* [Try it]: Return each line in the records below that includes "operator".

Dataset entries
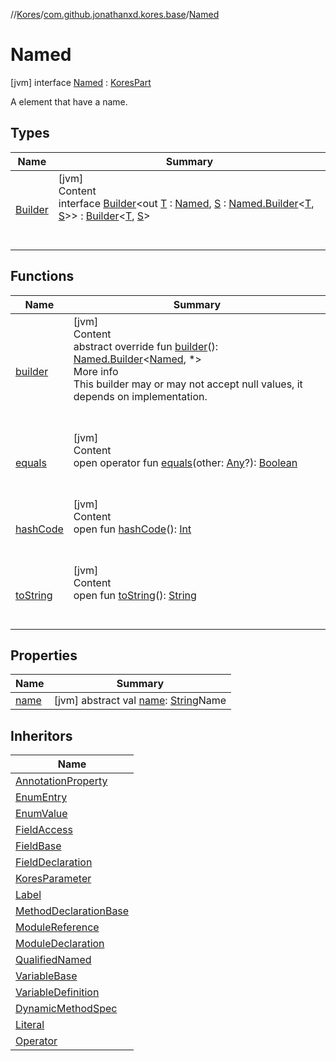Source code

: //[Kores](../../index.md)/[com.github.jonathanxd.kores.base](../index.md)/[Named](index.md)



# Named  
 [jvm] interface [Named](index.md) : [KoresPart](../../com.github.jonathanxd.kores/-kores-part/index.md)

A element that have a name.

   


## Types  
  
|  Name|  Summary| 
|---|---|
| <a name="com.github.jonathanxd.kores.base/Named.Builder///PointingToDeclaration/"></a>[Builder](-builder/index.md)| <a name="com.github.jonathanxd.kores.base/Named.Builder///PointingToDeclaration/"></a>[jvm]  <br>Content  <br>interface [Builder](-builder/index.md)<out [T](-builder/index.md) : [Named](index.md), [S](-builder/index.md) : [Named.Builder](-builder/index.md)<[T](-builder/index.md), [S](-builder/index.md)>> : [Builder](../../com.github.jonathanxd.kores.builder/-builder/index.md)<[T](-builder/index.md), [S](-builder/index.md)>   <br><br><br>


## Functions  
  
|  Name|  Summary| 
|---|---|
| <a name="com.github.jonathanxd.kores.base/Named/builder/#/PointingToDeclaration/"></a>[builder](builder.md)| <a name="com.github.jonathanxd.kores.base/Named/builder/#/PointingToDeclaration/"></a>[jvm]  <br>Content  <br>abstract override fun [builder](builder.md)(): [Named.Builder](-builder/index.md)<[Named](index.md), *>  <br>More info  <br>This builder may or may not accept null values, it depends on implementation.  <br><br><br>
| <a name="kotlin/Any/equals/#kotlin.Any?/PointingToDeclaration/"></a>[equals](../../com.github.jonathanxd.kores.util/-simple-resolver/index.md#%5Bkotlin%2FAny%2Fequals%2F%23kotlin.Any%3F%2FPointingToDeclaration%2F%5D%2FFunctions%2F-427383591)| <a name="kotlin/Any/equals/#kotlin.Any?/PointingToDeclaration/"></a>[jvm]  <br>Content  <br>open operator fun [equals](../../com.github.jonathanxd.kores.util/-simple-resolver/index.md#%5Bkotlin%2FAny%2Fequals%2F%23kotlin.Any%3F%2FPointingToDeclaration%2F%5D%2FFunctions%2F-427383591)(other: [Any](https://kotlinlang.org/api/latest/jvm/stdlib/kotlin/-any/index.html)?): [Boolean](https://kotlinlang.org/api/latest/jvm/stdlib/kotlin/-boolean/index.html)  <br><br><br>
| <a name="kotlin/Any/hashCode/#/PointingToDeclaration/"></a>[hashCode](../../com.github.jonathanxd.kores.util/-simple-resolver/index.md#%5Bkotlin%2FAny%2FhashCode%2F%23%2FPointingToDeclaration%2F%5D%2FFunctions%2F-427383591)| <a name="kotlin/Any/hashCode/#/PointingToDeclaration/"></a>[jvm]  <br>Content  <br>open fun [hashCode](../../com.github.jonathanxd.kores.util/-simple-resolver/index.md#%5Bkotlin%2FAny%2FhashCode%2F%23%2FPointingToDeclaration%2F%5D%2FFunctions%2F-427383591)(): [Int](https://kotlinlang.org/api/latest/jvm/stdlib/kotlin/-int/index.html)  <br><br><br>
| <a name="kotlin/Any/toString/#/PointingToDeclaration/"></a>[toString](../../com.github.jonathanxd.kores.util/-simple-resolver/index.md#%5Bkotlin%2FAny%2FtoString%2F%23%2FPointingToDeclaration%2F%5D%2FFunctions%2F-427383591)| <a name="kotlin/Any/toString/#/PointingToDeclaration/"></a>[jvm]  <br>Content  <br>open fun [toString](../../com.github.jonathanxd.kores.util/-simple-resolver/index.md#%5Bkotlin%2FAny%2FtoString%2F%23%2FPointingToDeclaration%2F%5D%2FFunctions%2F-427383591)(): [String](https://kotlinlang.org/api/latest/jvm/stdlib/kotlin/-string/index.html)  <br><br><br>


## Properties  
  
|  Name|  Summary| 
|---|---|
| <a name="com.github.jonathanxd.kores.base/Named/name/#/PointingToDeclaration/"></a>[name](name.md)| <a name="com.github.jonathanxd.kores.base/Named/name/#/PointingToDeclaration/"></a> [jvm] abstract val [name](name.md): [String](https://kotlinlang.org/api/latest/jvm/stdlib/kotlin/-string/index.html)Name   <br>


## Inheritors  
  
|  Name| 
|---|
| <a name="com.github.jonathanxd.kores.base/AnnotationProperty///PointingToDeclaration/"></a>[AnnotationProperty](../-annotation-property/index.md)
| <a name="com.github.jonathanxd.kores.base/EnumEntry///PointingToDeclaration/"></a>[EnumEntry](../-enum-entry/index.md)
| <a name="com.github.jonathanxd.kores.base/EnumValue///PointingToDeclaration/"></a>[EnumValue](../-enum-value/index.md)
| <a name="com.github.jonathanxd.kores.base/FieldAccess///PointingToDeclaration/"></a>[FieldAccess](../-field-access/index.md)
| <a name="com.github.jonathanxd.kores.base/FieldBase///PointingToDeclaration/"></a>[FieldBase](../-field-base/index.md)
| <a name="com.github.jonathanxd.kores.base/FieldDeclaration///PointingToDeclaration/"></a>[FieldDeclaration](../-field-declaration/index.md)
| <a name="com.github.jonathanxd.kores.base/KoresParameter///PointingToDeclaration/"></a>[KoresParameter](../-kores-parameter/index.md)
| <a name="com.github.jonathanxd.kores.base/Label///PointingToDeclaration/"></a>[Label](../-label/index.md)
| <a name="com.github.jonathanxd.kores.base/MethodDeclarationBase///PointingToDeclaration/"></a>[MethodDeclarationBase](../-method-declaration-base/index.md)
| <a name="com.github.jonathanxd.kores.base/ModuleReference///PointingToDeclaration/"></a>[ModuleReference](../-module-reference/index.md)
| <a name="com.github.jonathanxd.kores.base/ModuleDeclaration///PointingToDeclaration/"></a>[ModuleDeclaration](../-module-declaration/index.md)
| <a name="com.github.jonathanxd.kores.base/QualifiedNamed///PointingToDeclaration/"></a>[QualifiedNamed](../-qualified-named/index.md)
| <a name="com.github.jonathanxd.kores.base/VariableBase///PointingToDeclaration/"></a>[VariableBase](../-variable-base/index.md)
| <a name="com.github.jonathanxd.kores.base/VariableDefinition///PointingToDeclaration/"></a>[VariableDefinition](../-variable-definition/index.md)
| <a name="com.github.jonathanxd.kores.common/DynamicMethodSpec///PointingToDeclaration/"></a>[DynamicMethodSpec](../../com.github.jonathanxd.kores.common/-dynamic-method-spec/index.md)
| <a name="com.github.jonathanxd.kores.literal/Literal///PointingToDeclaration/"></a>[Literal](../../com.github.jonathanxd.kores.literal/-literal/index.md)
| <a name="com.github.jonathanxd.kores.operator/Operator///PointingToDeclaration/"></a>[Operator](../../com.github.jonathanxd.kores.operator/-operator/index.md)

* [Written solution]:
| <a name="kotlin/Any/equals/#kotlin.Any?/PointingToDeclaration/"></a>[equals](../../com.github.jonathanxd.kores.util/-simple-resolver/index.md#%5Bkotlin%2FAny%2Fequals%2F%23kotlin.Any%3F%2FPointingToDeclaration%2F%5D%2FFunctions%2F-427383591)| <a name="kotlin/Any/equals/#kotlin.Any?/PointingToDeclaration/"></a>[jvm]  <br>Content  <br>open operator fun [equals](../../com.github.jonathanxd.kores.util/-simple-resolver/index.md#%5Bkotlin%2FAny%2Fequals%2F%23kotlin.Any%3F%2FPointingToDeclaration%2F%5D%2FFunctions%2F-427383591)(other: [Any](https://kotlinlang.org/api/latest/jvm/stdlib/kotlin/-any/index.html)?): [Boolean](https://kotlinlang.org/api/latest/jvm/stdlib/kotlin/-boolean/index.html)  <br><br><br>
| <a name="com.github.jonathanxd.kores.operator/Operator///PointingToDeclaration/"></a>[Operator](../../com.github.jonathanxd.kores.operator/-operator/index.md)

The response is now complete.